**What to produce**
The answer is every line in the data below that contains the word "from".

Saved data entries
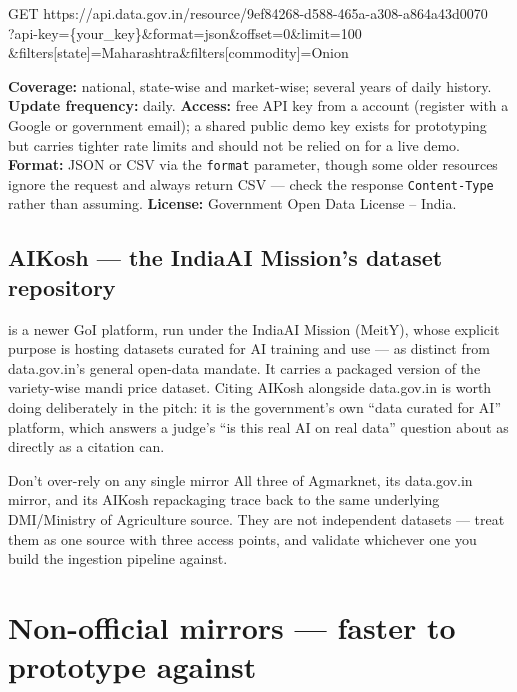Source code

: \documentclass[11pt]{article}
\begin{document}
\begin{codebox}
GET https://api.data.gov.in/resource/9ef84268-d588-465a-a308-a864a43d0070\\
    ?api-key=\{your\_key\}\&format=json\&offset=0\&limit=100\\
    \&filters[state]=Maharashtra\&filters[commodity]=Onion
\end{codebox}

\textbf{Coverage:} national, state-wise and market-wise; several years of daily history. \textbf{Update
frequency:} daily. \textbf{Access:} free API key from a  account (register with a Google
or government email); a shared public demo key exists for prototyping but carries tighter rate limits and
should not be relied on for a live demo. \textbf{Format:} JSON or CSV via the \texttt{format} parameter,
though some older resources ignore the request and always return CSV --- check the response
\texttt{Content-Type} rather than assuming. \textbf{License:} Government Open Data License -- India.

\subsection*{AIKosh --- the IndiaAI Mission's dataset repository}
 is a newer GoI platform, run under the IndiaAI Mission (MeitY), whose explicit
purpose is hosting datasets curated for AI training and use --- as distinct from data.gov.in's general
open-data mandate. It carries a packaged version of the variety-wise mandi price dataset. Citing AIKosh
alongside data.gov.in is worth doing deliberately in the pitch: it is the government's own ``data curated for
AI'' platform, which answers a judge's ``is this real AI on real data'' question about as directly as a
citation can.

\begin{warnbox}{Don't over-rely on any single mirror}
All three of Agmarknet, its data.gov.in mirror, and its AIKosh repackaging trace back to the same underlying
DMI/Ministry of Agriculture source. They are not independent datasets --- treat them as one source with three
access points, and validate whichever one you build the ingestion pipeline against.
\end{warnbox}

\clearpage
\section{Non-official mirrors --- faster to prototype against}
\end{document}
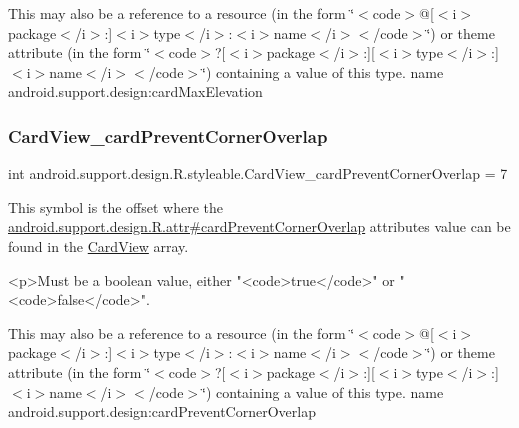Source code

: This may also be a reference to a resource (in the form \char`\"{}$<$code$>$@\mbox{[}$<$i$>$package$<$/i$>$\+:\mbox{]}$<$i$>$type$<$/i$>$\+:$<$i$>$name$<$/i$>$$<$/code$>$\char`\"{}) or theme attribute (in the form \char`\"{}$<$code$>$?\mbox{[}$<$i$>$package$<$/i$>$\+:\mbox{]}\mbox{[}$<$i$>$type$<$/i$>$\+:\mbox{]}$<$i$>$name$<$/i$>$$<$/code$>$\char`\"{}) containing a value of this type.  name android.\+support.\+design\+:card\+Max\+Elevation \mbox{\label{classandroid_1_1support_1_1design_1_1R_1_1styleable_af6467363197508f4dffe4ce79959a4e7}} 
\subsubsection{\texorpdfstring{Card\+View\+\_\+card\+Prevent\+Corner\+Overlap}{CardView\_cardPreventCornerOverlap}}
{\footnotesize\ttfamily int android.\+support.\+design.\+R.\+styleable.\+Card\+View\+\_\+card\+Prevent\+Corner\+Overlap = 7\hspace{0.3cm}{\ttfamily [static]}}

This symbol is the offset where the \hyperlink{classandroid_1_1support_1_1design_1_1R_1_1attr_a550a939ee685a91fd5d5842fefc73113}{android.\+support.\+design.\+R.\+attr\#card\+Prevent\+Corner\+Overlap} attribute\textquotesingle{}s value can be found in the \hyperlink{classandroid_1_1support_1_1design_1_1R_1_1styleable_a56025691fb136d28dc5fce5a25d7c65e}{Card\+View} array.

\begin{DoxyVerb}      <p>Must be a boolean value, either "<code>true</code>" or "<code>false</code>".
\end{DoxyVerb}
 

This may also be a reference to a resource (in the form \char`\"{}$<$code$>$@\mbox{[}$<$i$>$package$<$/i$>$\+:\mbox{]}$<$i$>$type$<$/i$>$\+:$<$i$>$name$<$/i$>$$<$/code$>$\char`\"{}) or theme attribute (in the form \char`\"{}$<$code$>$?\mbox{[}$<$i$>$package$<$/i$>$\+:\mbox{]}\mbox{[}$<$i$>$type$<$/i$>$\+:\mbox{]}$<$i$>$name$<$/i$>$$<$/code$>$\char`\"{}) containing a value of this type.  name android.\+support.\+design\+:card\+Prevent\+Corner\+Overlap \mbox{\label{classandroid_1_1support_1_1design_1_1R_1_1styleable_a6d33db49497d7e18a8bf8487f8d988b5}}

**Answer section**
frequency:} daily. \textbf{Access:} free API key from a  account (register with a Google
purpose is hosting datasets curated for AI training and use --- as distinct from data.gov.in's general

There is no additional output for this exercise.